Summary

SoftWire is a class library written in object-oriented C++ for compiling assembly code. It can be used in projects to generate x86 machine code at run-time as an alternative to self-modifying code. Scripting languages might also benefit by using SoftWire as a JIT-compiler back-end. It also allows to eliminate jumps for variables which are temporarily constant during run-time, like for efficient graphics processing by constructing an optimised pipeline. Because of its possibility for 'instruction rewiring' by run-time conditional compilation, I named it "SoftWire". It is targeted only at developers with a good knowledge of C++ and x86 assembly.

Demo

The demo application assembles seven test routines: HelloWorld.asm shows that it is possible to call external functions, like printf. SetBits.asm is a function to set a number of bits in a buffer, starting from a given bit. CrossProduct.asm shows the use of floating-point instructions, macros and inline functions. AlpahBlend.asm uses MMX instructions for blending 32-bit colors, and conditionally compiles for Katmai compatible or older processors. It also shows how to define static data. Factorial.asm calculates a factorial by recursively calling itself. Mandelbrot.asm draws the Mandelbrot fractal in ASCII. The last test shows the use of run-time intrinsics.

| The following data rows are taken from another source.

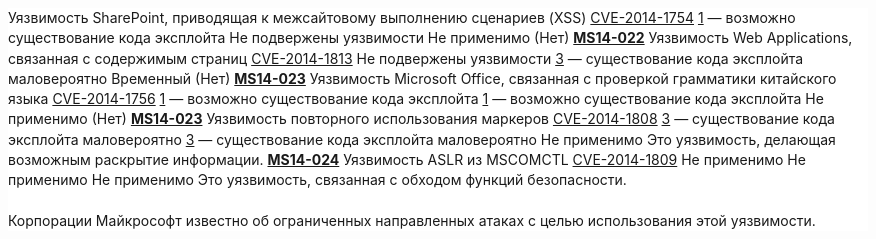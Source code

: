 <td style="border:1px solid black;">Уязвимость SharePoint, приводящая к межсайтовому выполнению сценариев (XSS)</td>
<td style="border:1px solid black;"><a href="http://www.cve.mitre.org/cgi-bin/cvename.cgi?name=cve-2014-1754">CVE-2014-1754</a></td>
<td style="border:1px solid black;"><a href="http://technet.microsoft.com/security/cc998259">1</a> — возможно существование кода эксплойта</td>
<td style="border:1px solid black;">Не подвержены уязвимости</td>
<td style="border:1px solid black;">Не применимо</td>
<td style="border:1px solid black;">(Нет)</td>
</tr>
<tr class="odd">
<td style="border:1px solid black;"><a href="http://go.microsoft.com/fwlink/?linkid=386285"><strong>MS14-022</strong></a></td>
<td style="border:1px solid black;">Уязвимость Web Applications, связанная с содержимым страниц</td>
<td style="border:1px solid black;"><a href="http://www.cve.mitre.org/cgi-bin/cvename.cgi?name=cve-2014-1813">CVE-2014-1813</a></td>
<td style="border:1px solid black;">Не подвержены уязвимости</td>
<td style="border:1px solid black;"><a href="http://technet.microsoft.com/security/cc998259">3</a> — существование кода эксплойта маловероятно</td>
<td style="border:1px solid black;">Временный</td>
<td style="border:1px solid black;">(Нет)</td>
</tr>
<tr class="even">
<td style="border:1px solid black;"><a href="http://go.microsoft.com/fwlink/?linkid=393745"><strong>MS14-023</strong></a></td>
<td style="border:1px solid black;">Уязвимость Microsoft Office, связанная с проверкой грамматики китайского языка</td>
<td style="border:1px solid black;"><a href="http://www.cve.mitre.org/cgi-bin/cvename.cgi?name=cve-2014-1756">CVE-2014-1756</a></td>
<td style="border:1px solid black;"><a href="http://technet.microsoft.com/security/cc998259">1</a> — возможно существование кода эксплойта</td>
<td style="border:1px solid black;"><a href="http://technet.microsoft.com/security/cc998259">1</a> — возможно существование кода эксплойта</td>
<td style="border:1px solid black;">Не применимо</td>
<td style="border:1px solid black;">(Нет)</td>
</tr>
<tr class="odd">
<td style="border:1px solid black;"><a href="http://go.microsoft.com/fwlink/?linkid=393745"><strong>MS14-023</strong></a></td>
<td style="border:1px solid black;">Уязвимость повторного использования маркеров</td>
<td style="border:1px solid black;"><a href="http://www.cve.mitre.org/cgi-bin/cvename.cgi?name=cve-2014-1808">CVE-2014-1808</a></td>
<td style="border:1px solid black;"><a href="http://technet.microsoft.com/security/cc998259">3</a> — существование кода эксплойта маловероятно</td>
<td style="border:1px solid black;"><a href="http://technet.microsoft.com/security/cc998259">3</a> — существование кода эксплойта маловероятно</td>
<td style="border:1px solid black;">Не применимо</td>
<td style="border:1px solid black;">Это уязвимость, делающая возможным раскрытие информации.</td>
</tr>
<tr class="even">
<td style="border:1px solid black;"><a href="http://go.microsoft.com/fwlink/?linkid=396835"><strong>MS14-024</strong></a></td>
<td style="border:1px solid black;">Уязвимость ASLR из MSCOMCTL</td>
<td style="border:1px solid black;"><a href="http://www.cve.mitre.org/cgi-bin/cvename.cgi?name=cve-2014-1809">CVE-2014-1809</a></td>
<td style="border:1px solid black;">Не применимо</td>
<td style="border:1px solid black;">Не применимо</td>
<td style="border:1px solid black;">Не применимо</td>
<td style="border:1px solid black;">Это уязвимость, связанная с обходом функций безопасности.<br />
<br />
Корпорации Майкрософт известно об ограниченных направленных атаках с целью использования этой уязвимости.</td>
</tr>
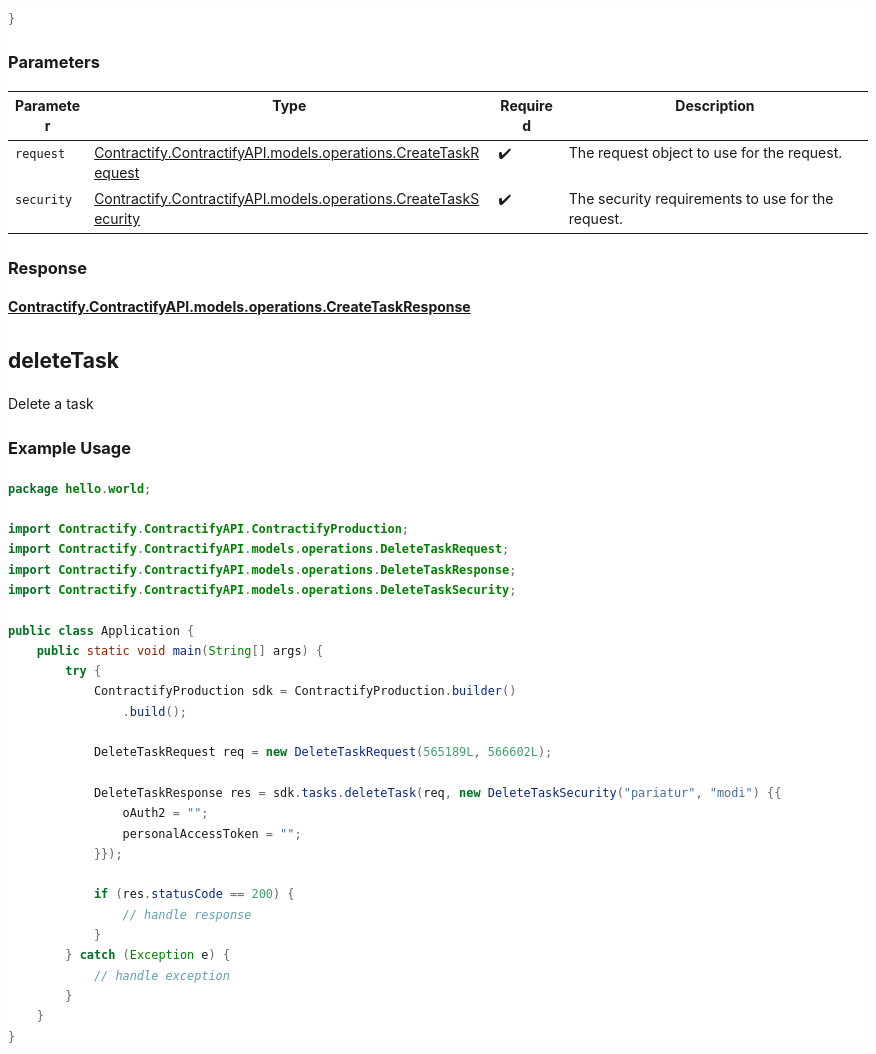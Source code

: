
 ```java
}
```

### Parameters

| Parameter                                                                                                        | Type                                                                                                             | Required                                                                                                         | Description                                                                                                      |
| ---------------------------------------------------------------------------------------------------------------- | ---------------------------------------------------------------------------------------------------------------- | ---------------------------------------------------------------------------------------------------------------- | ---------------------------------------------------------------------------------------------------------------- |
| `request`                                                                                                        | [Contractify.ContractifyAPI.models.operations.CreateTaskRequest](../../models/operations/CreateTaskRequest.md)   | :heavy_check_mark:                                                                                               | The request object to use for the request.                                                                       |
| `security`                                                                                                       | [Contractify.ContractifyAPI.models.operations.CreateTaskSecurity](../../models/operations/CreateTaskSecurity.md) | :heavy_check_mark:                                                                                               | The security requirements to use for the request.                                                                |


### Response

**[Contractify.ContractifyAPI.models.operations.CreateTaskResponse](../../models/operations/CreateTaskResponse.md)**


## deleteTask

Delete a task

### Example Usage

```java
package hello.world;

import Contractify.ContractifyAPI.ContractifyProduction;
import Contractify.ContractifyAPI.models.operations.DeleteTaskRequest;
import Contractify.ContractifyAPI.models.operations.DeleteTaskResponse;
import Contractify.ContractifyAPI.models.operations.DeleteTaskSecurity;

public class Application {
    public static void main(String[] args) {
        try {
            ContractifyProduction sdk = ContractifyProduction.builder()
                .build();

            DeleteTaskRequest req = new DeleteTaskRequest(565189L, 566602L);            

            DeleteTaskResponse res = sdk.tasks.deleteTask(req, new DeleteTaskSecurity("pariatur", "modi") {{
                oAuth2 = "";
                personalAccessToken = "";
            }});

            if (res.statusCode == 200) {
                // handle response
            }
        } catch (Exception e) {
            // handle exception
        }
    }
}
```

(Execute SoftWire.exe at your own risk! It has been tested on many systems, but I make no guarantee that it will work on yours)

Compilation

This library was developed with Visual C++ 6.0 and has project and workspace files for this compiler included. Solution files for Visual C++ .NET and makefiles for Dev-C++ and GCC are also included. For GCC you will need a recent version which supports nameless structs. Should you have any problems compiling the code, please mail me at nicolas@capens.net.

There are known issues with the latest version of the library when compiled with GCC. They will be fixed as soon as possible.

Syntax

The source line layout is similar to that from NASM and the Visual C++ inline assembler:
label:    instruction operands        ; comment

The assembler can accept a file with the .asm extension. This file is treated as one block of code, but subroutines and data can be created with labels. Execution will start at the lablel with the same name as the file, unless an other entry point has been defined. The assembler generates only 32-bit code for processors compatible with the 386 or above.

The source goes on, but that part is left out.